[Given records Boundary: Start]

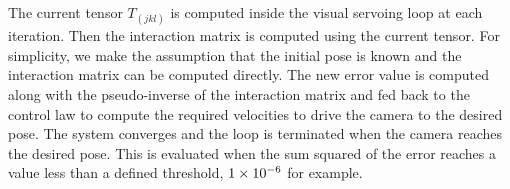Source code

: The current tensor $T_{(jkl)}$ is computed inside the visual servoing loop at each iteration. Then the interaction matrix is computed using the current tensor. For simplicity, we make the assumption that the initial pose is known and the interaction matrix can be computed directly. The new error value is computed along with the pseudo-inverse of the interaction matrix and fed back to the control law to compute the required velocities to drive the camera to the desired pose. The system converges and the loop is terminated when the camera reaches the desired pose. This is evaluated when the sum squared of the error reaches a value less than a defined threshold, $1 \times 10^{-6}$ for example.
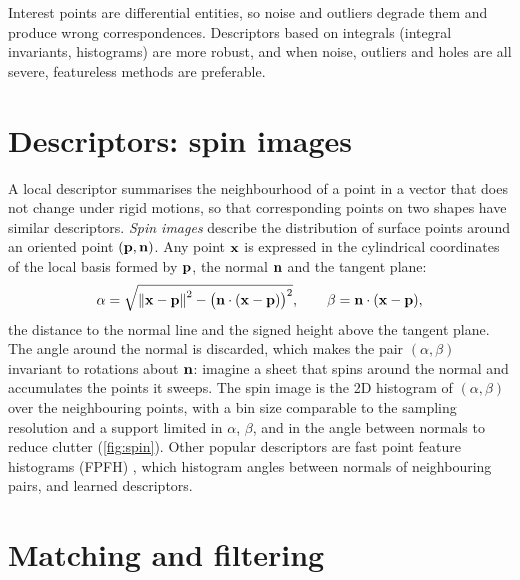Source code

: Interest points are differential entities, so noise and outliers degrade them and produce wrong
correspondences. Descriptors based on integrals (integral invariants, histograms) are more robust,
and when noise, outliers and holes are all severe, featureless methods are preferable.

\section{Descriptors: spin images}

A local descriptor summarises the neighbourhood of a point in a vector that does not change under
rigid motions, so that corresponding points on two shapes have similar descriptors.
\emph{Spin images} \citep{Johnson1999} describe the distribution of surface points around an
oriented point $(\mathbf{p},\mathbf{n})$. Any point $\mathbf{x}$ is expressed in the cylindrical coordinates of the local
basis formed by $\mathbf{p}$, the normal $\mathbf{n}$ and the tangent plane:
\begin{equation}
\alpha=\sqrt{\left\lVert \mathbf{x}-\mathbf{p}\right\rVert^2-\bigl(\mathbf{n}\cdot(\mathbf{x}-\mathbf{p})\bigr)^2},\qquad \beta=\mathbf{n}\cdot(\mathbf{x}-\mathbf{p}),
\end{equation}
the distance to the normal line and the signed height above the tangent plane. The angle around the
normal is discarded, which makes the pair $(\alpha,\beta)$ invariant to rotations about $\mathbf{n}$:
imagine a sheet that spins around the normal and accumulates the points it sweeps. The spin image
is the 2D histogram of $(\alpha,\beta)$ over the neighbouring points, with a bin size comparable to
the sampling resolution and a support limited in $\alpha$, $\beta$, and in the angle between normals
to reduce clutter (\cref{fig:spin}). Other popular descriptors are fast point feature histograms
(FPFH) \citep{Rusu2009}, which histogram angles between normals of neighbouring pairs, and learned
descriptors.


\section{Matching and filtering}

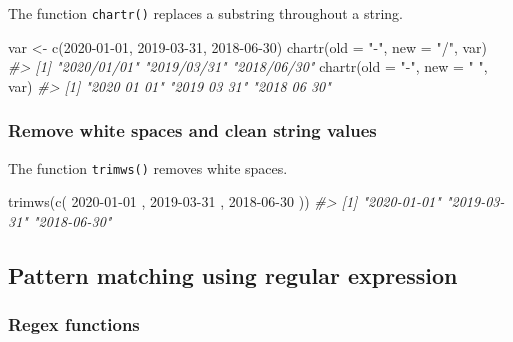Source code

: \documentclass[
]{book}
\newenvironment{Shaded}{\begin{snugshade}}{\end{snugshade}}
\newcommand{\AttributeTok}[1]{\textcolor[rgb]{0.77,0.63,0.00}{#1}}
\newcommand{\CommentTok}[1]{\textcolor[rgb]{0.56,0.35,0.01}{\textit{#1}}}
\newcommand{\FunctionTok}[1]{\textcolor[rgb]{0.00,0.00,0.00}{#1}}
\newcommand{\NormalTok}[1]{#1}
\newcommand{\OtherTok}[1]{\textcolor[rgb]{0.56,0.35,0.01}{#1}}
\newcommand{\StringTok}[1]{\textcolor[rgb]{0.31,0.60,0.02}{#1}}
\begin{document}
The function \texttt{chartr()} replaces a substring throughout a string.

\begin{Shaded}
\begin{Highlighting}[]
\NormalTok{var }\OtherTok{\textless{}{-}} \FunctionTok{c}\NormalTok{(}\StringTok{\textquotesingle{}2020{-}01{-}01\textquotesingle{}}\NormalTok{, }\StringTok{\textquotesingle{}2019{-}03{-}31\textquotesingle{}}\NormalTok{, }\StringTok{\textquotesingle{}2018{-}06{-}30\textquotesingle{}}\NormalTok{)}
\FunctionTok{chartr}\NormalTok{(}\AttributeTok{old =} \StringTok{"{-}"}\NormalTok{, }\AttributeTok{new =} \StringTok{"/"}\NormalTok{, var)}
\CommentTok{\#\textgreater{} [1] "2020/01/01" "2019/03/31" "2018/06/30"}
\FunctionTok{chartr}\NormalTok{(}\AttributeTok{old =} \StringTok{"{-}"}\NormalTok{, }\AttributeTok{new =} \StringTok{" "}\NormalTok{, var)}
\CommentTok{\#\textgreater{} [1] "2020 01 01" "2019 03 31" "2018 06 30"}
\end{Highlighting}
\end{Shaded}

\hypertarget{remove-white-spaces-and-clean-string-values}{%
\subsubsection{Remove white spaces and clean string values}\label{remove-white-spaces-and-clean-string-values}}

The function \texttt{trimws()} removes white spaces.

\begin{Shaded}
\begin{Highlighting}[]
\FunctionTok{trimws}\NormalTok{(}\FunctionTok{c}\NormalTok{(}\StringTok{\textquotesingle{} 2020{-}01{-}01 \textquotesingle{}}\NormalTok{, }\StringTok{\textquotesingle{} 2019{-}03{-}31 \textquotesingle{}}\NormalTok{, }\StringTok{\textquotesingle{} 2018{-}06{-}30 \textquotesingle{}}\NormalTok{))}
\CommentTok{\#\textgreater{} [1] "2020{-}01{-}01" "2019{-}03{-}31" "2018{-}06{-}30"}
\end{Highlighting}
\end{Shaded}

\hypertarget{pattern-matching-using-regular-expression}{%
\subsection{Pattern matching using regular expression}\label{pattern-matching-using-regular-expression}}

\hypertarget{regex-functions}{%
\subsubsection{Regex functions}\label{regex-functions}}
\end{document}
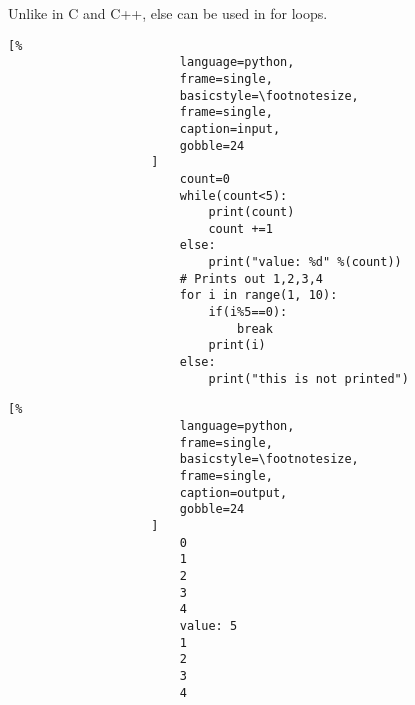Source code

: \documentclass[crop=false,class=article,oneside]{standalone}
\begin{document}
                Unlike in C and C++, else can be used in for
                loops.\newline
                \begin{minipage}[t]{.48\textwidth}
                    \centering
                    \begin{lstlisting}[%
                        language=python,
                        frame=single,
                        basicstyle=\footnotesize,
                        frame=single,
                        caption=input,
                        gobble=24
                    ]
                        count=0
                        while(count<5):
                            print(count)
                            count +=1
                        else:
                            print("value: %d" %(count))
                        # Prints out 1,2,3,4
                        for i in range(1, 10):
                            if(i%5==0):
                                break
                            print(i)
                        else:
                            print("this is not printed")
                    \end{lstlisting}
                \end{minipage}\hfill
                \begin{minipage}[t]{.48\textwidth}
                    \centering
                    \begin{lstlisting}[%
                        language=python,
                        frame=single,
                        basicstyle=\footnotesize,
                        frame=single,
                        caption=output,
                        gobble=24
                    ]
                        0
                        1
                        2
                        3
                        4
                        value: 5
                        1
                        2
                        3
                        4
                    \end{lstlisting}
                \end{minipage}
\end{document}

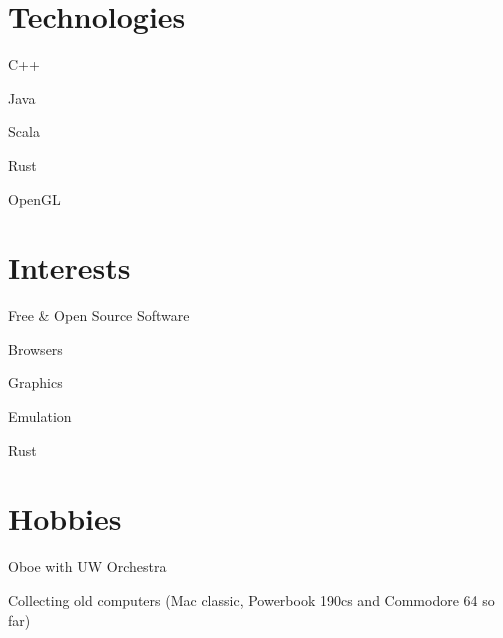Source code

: \documentclass[12pt]{jmichaud-resume}
\begin{document}
	
\begin{minipage}[t]{0.29\textwidth}
\vspace{10pt}

\vspace{22pt}

\section{Technologies}
\vspace{7pt}
\begin{tightemize}
	\item C++
	\item Java
	\item Scala
	\item Rust
	\item OpenGL
\end{tightemize}

\vspace{15pt}

\section{Interests}
\vspace{7pt}
\begin{tightemize}
	\item Free \& Open Source Software
	\item Browsers
	\item Graphics
	\item Emulation
	\item Rust
\end{tightemize}

\vspace{20pt}

\section{Hobbies}
\vspace{7pt}
\begin{tightemize}
	\item Oboe with UW Orchestra
	\item Collecting old computers (Mac classic, Powerbook 190cs and Commodore 64 so far)
\end{tightemize}


\end{minipage}
\end{document}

[Given records Boundary: End]

> What is required: The word "functions" occurs in some lines of the data above; report how many such lines there are, with no other words.

> Answer box: 2